Produced by: Ketan Patel, Kamlesh Singh Kushwaha & Swati Singh
Directed by: Ashok Nanda
Written by: Alaukik Rahi
Music: Vikrant-Parijat, Joy-Anjan & Rishi Singh
Starring: Anupam Kher, Esha Gupta, Kumud Mishra, Murali Sharma, Zakir Hussain, Rajesh Sharma. Parikshat Sahni, Ehsaan Khan, Deepshika Nagpal, Zarina Wahab, Alok Pandey, Nilofer Gesawat, Mohaq Kansara, Anusmriti Sarkar, Ananth Mahadevan, Manoj Mishra, Joshi Kashyap Barbhaya & others
When we have a decent, but dated (this belonged to the 1980s and early 1990s!) premise, it is up to the screenwriter and the director to make (fresh) sense out of it in the contemporary milieu. Also, vigilante dramas have come croppers in Hindi cinema of these times (“Ungli,” “Bhavesh Joshi Superhero” et al.) and only one such film has managed to connect with our hearts – “Gabbar Is Back.”
This film is a kind of combination of a vigilante drama with a premise of the revenge films of the earlier span mentioned. A clear inspiration is also there from Hollywood dramas, including the famous story of “Judge Colt” that also became a comic book.
However, not only is the film over-scripted (!!!) but also shoddily directed. Needless shots and lines, lack of explanations for so many things (please, Mr. Nanda, you are not in David Dhawan-Anees Bazmee land!) and silly spoken lines where none were needed are the order of the day. Cliche runs riot, and there is even a horrendous song in a club done in R.D.Bureman style!
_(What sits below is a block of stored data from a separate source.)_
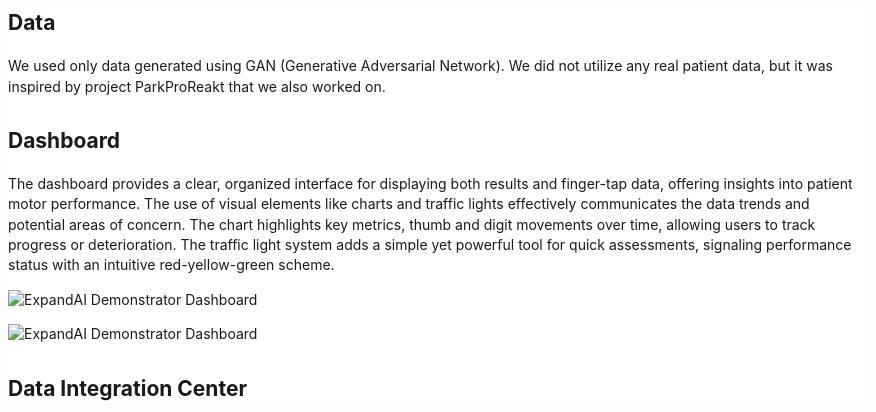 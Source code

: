 ## Data

We used only data generated using GAN (Generative Adversarial Network).
We did not utilize any real patient data, but it was inspired by project ParkProReakt that we also worked on.

## Dashboard

The dashboard provides a clear, organized interface for displaying both results and finger-tap data, offering insights
into patient motor performance.
The use of visual elements like charts and traffic lights effectively communicates the data trends and potential areas
of concern. The chart highlights key metrics, thumb and digit movements over time, allowing users to track progress or
deterioration. The traffic light system adds a simple yet powerful tool for quick assessments, signaling performance
status with an intuitive red-yellow-green scheme.

![ExpandAI Demonstrator Dashboard](./.documentation/assets/DiGA_dashboard.png)

![ ExpandAI Demonstrator Dashboard](./.documentation/assets/DiGA_graf.png)

## Data Integration Center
All the banalities and loose ends enhance manifold the feel of a retro film that is outdated as well.
The film begins with a honest judge named Tyagi (Kher) retiring and simultaneous prep for his daughter’s marriage and celebrations. At the celebration come a doctor-couple (Murali Sharma and Deepshika Nagpal), a rich businessman and hotelier (Rajesh Sharma) and the omnipresent cop and friend of Tygai (Kumud Mishra) among other guests.
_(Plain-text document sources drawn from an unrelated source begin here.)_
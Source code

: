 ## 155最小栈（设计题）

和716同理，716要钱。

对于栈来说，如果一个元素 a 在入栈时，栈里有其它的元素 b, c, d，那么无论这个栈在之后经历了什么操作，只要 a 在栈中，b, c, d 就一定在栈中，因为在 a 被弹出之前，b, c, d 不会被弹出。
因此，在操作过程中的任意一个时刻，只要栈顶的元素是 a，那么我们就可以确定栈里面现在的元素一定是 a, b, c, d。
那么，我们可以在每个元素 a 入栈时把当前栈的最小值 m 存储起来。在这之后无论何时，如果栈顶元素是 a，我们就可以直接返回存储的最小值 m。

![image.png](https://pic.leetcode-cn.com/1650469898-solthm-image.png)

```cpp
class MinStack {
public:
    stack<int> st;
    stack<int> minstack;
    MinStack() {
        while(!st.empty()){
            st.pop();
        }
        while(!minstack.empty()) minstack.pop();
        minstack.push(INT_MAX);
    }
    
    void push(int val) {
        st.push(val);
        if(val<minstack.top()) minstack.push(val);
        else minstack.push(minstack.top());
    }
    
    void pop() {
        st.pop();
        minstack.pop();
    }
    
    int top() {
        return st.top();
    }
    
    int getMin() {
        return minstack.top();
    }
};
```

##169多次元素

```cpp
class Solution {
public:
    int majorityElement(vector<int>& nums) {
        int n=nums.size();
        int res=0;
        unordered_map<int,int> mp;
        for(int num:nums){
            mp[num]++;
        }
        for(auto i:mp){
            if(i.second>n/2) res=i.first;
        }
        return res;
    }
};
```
The next day, the doctor couple is found missing. Tyagi allows the cops to watch the CCTV footage that yields nothing. Soon, Tyagi is also shown “kidnapping” the hotelier friend, who thus goes missing too. The freaked-out cops bring in a firebrand girl cop (Esha Gupta) to get to the bottom of the case. But more people, now of humbler origins, disappear.
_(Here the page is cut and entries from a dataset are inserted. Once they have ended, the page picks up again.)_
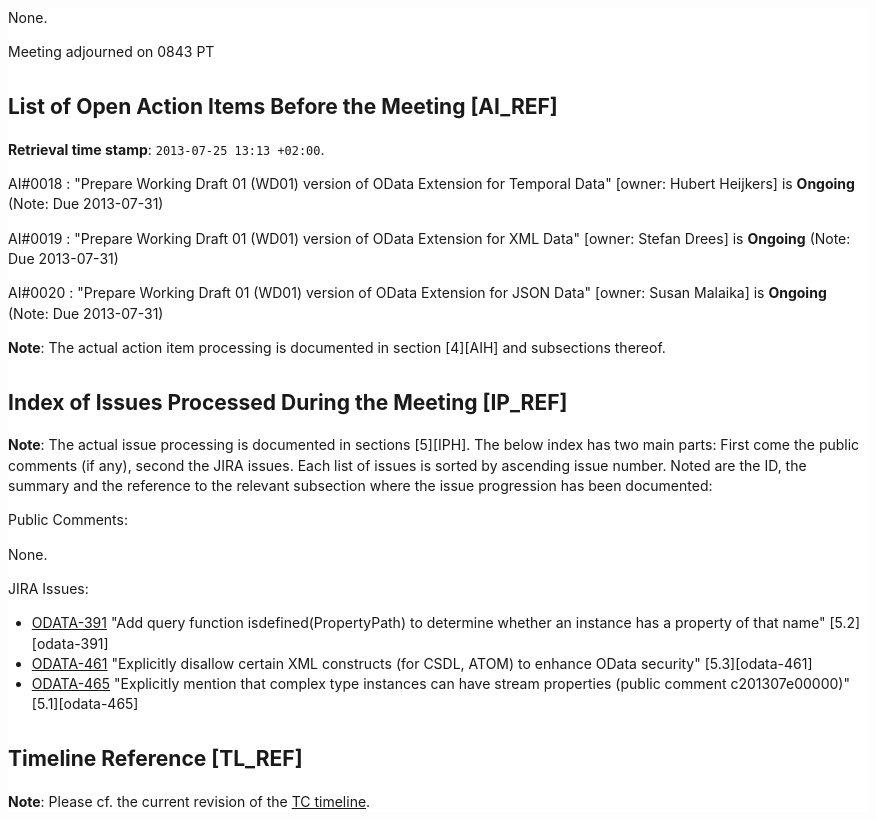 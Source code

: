 None.

Meeting adjourned on 0843 PT

## List of Open Action Items Before the Meeting [AI_REF]

**Retrieval time stamp**: `2013-07-25 13:13 +02:00`.

AI#0018
: "Prepare Working Draft 01 (WD01) version of OData Extension for Temporal Data" [owner: Hubert Heijkers] is **Ongoing** (Note: Due 2013-07-31)

AI#0019
: "Prepare Working Draft 01 (WD01) version of OData Extension for XML Data" [owner: Stefan Drees] is **Ongoing** (Note: Due 2013-07-31)

AI#0020
: "Prepare Working Draft 01 (WD01) version of OData Extension for JSON Data" [owner: Susan Malaika] is **Ongoing** (Note: Due 2013-07-31)


**Note**: The actual action item processing is documented in section [4][AIH] and subsections thereof.

## Index of Issues Processed During the Meeting [IP_REF]

**Note**: The actual issue processing is documented in sections [5][IPH]. The below index has two main parts: First come the public comments (if any), second the JIRA issues. Each list of issues is sorted by ascending issue number. Noted are the ID, the summary and the reference to the relevant subsection where the issue progression has been documented:

Public Comments:

None.

JIRA Issues:

* [ODATA-391](https://tools.oasis-open.org/issues/browse/ODATA-391) "Add query function isdefined(PropertyPath) to determine whether an instance has a property of that name" [5.2][odata-391]
* [ODATA-461](https://tools.oasis-open.org/issues/browse/ODATA-461) "Explicitly disallow certain XML constructs (for CSDL, ATOM) to enhance OData security" [5.3][odata-461]
* [ODATA-465](https://tools.oasis-open.org/issues/browse/ODATA-465) "Explicitly mention that complex type instances can have stream properties (public comment c201307e00000)" [5.1][odata-465]

## Timeline Reference [TL_REF]

**Note**: Please cf. the current revision of the [TC timeline](https://www.oasis-open.org/committees/download.php/49178/TC%20Timeline%205.htm).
So what is Tyagi’s game? What is the role of the town (Ranchi)’s seemingly-solo politician Rawat (Zakir Hussain)? What kind of “justice” is Tyagi delivering, and why? Will the cop crack the case?
An involved tale of a bomb blast, a bomb blast victim, MMS and a honeymoon gone wrong, medical malpractice and injustice, the trouble is that it could have been better handled. The torture sequences are unbearable and absurd in the way they are handled, and how does Kher manage all the gadgets and whatever else?
So by the time the two final (and interesting) twists in the tale come, our patience has worn totally thin! And the claim that this story is based on real incidents also, to state a paradox, seems false!
The writing, as we said, is the main culprit. Correction, it is the gentleman who accepted such writing who is the chief perpetrator! Technically average, the film has atrocious songs (again!) and shockingly amateurish background music (Sanjoy Chowdhury & Rishi Singh).
Anupam Kher seems to be sleepwalking through an erratic character, seemingly realizing what he has gone in for – but why did he take this stuff up, we wonder? Esha Gupta’s character alternates wildly between normal Hindi and accents that a ridiculous mix of Haryanvi and Rajasthani. But she is sincere in what she does. Kumud Mishra is lovable again. Who makes a mark among the rest? No one, not even Zarina Wahab, cast in a very stereotyped Muslim woman’s role.
Watch this only if you are a die-hard fan of one or more of the three protagonists. Otherwise, this is not the day when justice will be delivered to you as audience.